___ Supplied data ___

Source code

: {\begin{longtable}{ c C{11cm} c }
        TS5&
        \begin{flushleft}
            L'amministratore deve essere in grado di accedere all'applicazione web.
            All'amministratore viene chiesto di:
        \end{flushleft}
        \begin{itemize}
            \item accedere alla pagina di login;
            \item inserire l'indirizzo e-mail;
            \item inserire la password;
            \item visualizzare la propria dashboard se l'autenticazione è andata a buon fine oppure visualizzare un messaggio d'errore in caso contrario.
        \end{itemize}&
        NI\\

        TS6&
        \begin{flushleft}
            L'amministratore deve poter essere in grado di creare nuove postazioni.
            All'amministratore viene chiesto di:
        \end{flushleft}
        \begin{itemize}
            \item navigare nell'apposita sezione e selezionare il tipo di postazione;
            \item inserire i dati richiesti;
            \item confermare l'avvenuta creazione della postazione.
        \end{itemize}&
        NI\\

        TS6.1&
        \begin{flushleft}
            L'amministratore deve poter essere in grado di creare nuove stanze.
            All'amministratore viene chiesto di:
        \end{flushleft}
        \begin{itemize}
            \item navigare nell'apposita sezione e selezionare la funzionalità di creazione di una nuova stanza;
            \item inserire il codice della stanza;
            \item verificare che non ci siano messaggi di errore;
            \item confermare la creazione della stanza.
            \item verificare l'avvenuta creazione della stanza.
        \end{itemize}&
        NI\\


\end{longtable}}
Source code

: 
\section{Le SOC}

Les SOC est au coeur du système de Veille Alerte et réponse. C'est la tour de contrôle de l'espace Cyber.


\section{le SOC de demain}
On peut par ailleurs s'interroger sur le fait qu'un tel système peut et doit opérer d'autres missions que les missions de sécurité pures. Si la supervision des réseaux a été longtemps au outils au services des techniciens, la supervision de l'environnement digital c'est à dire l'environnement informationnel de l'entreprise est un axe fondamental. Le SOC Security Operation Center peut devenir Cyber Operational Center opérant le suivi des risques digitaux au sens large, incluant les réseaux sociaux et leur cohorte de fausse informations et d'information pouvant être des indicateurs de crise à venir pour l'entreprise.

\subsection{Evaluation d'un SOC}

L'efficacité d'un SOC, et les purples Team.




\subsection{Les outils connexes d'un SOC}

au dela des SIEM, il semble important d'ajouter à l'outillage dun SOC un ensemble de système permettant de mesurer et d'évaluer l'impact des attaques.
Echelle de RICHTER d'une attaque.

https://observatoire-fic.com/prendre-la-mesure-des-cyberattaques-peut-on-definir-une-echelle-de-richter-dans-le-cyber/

___

## Task description
Look above for the line holding "au dela des", then set down exactly that line and every line after it up to and including the line holding "Echelle de RICHTER d'une attaque.", with nothing else.

## Output of the exercise
au dela des SIEM, il semble important d'ajouter à l'outillage dun SOC un ensemble de système permettant de mesurer et d'évaluer l'impact des attaques.
Echelle de RICHTER d'une attaque.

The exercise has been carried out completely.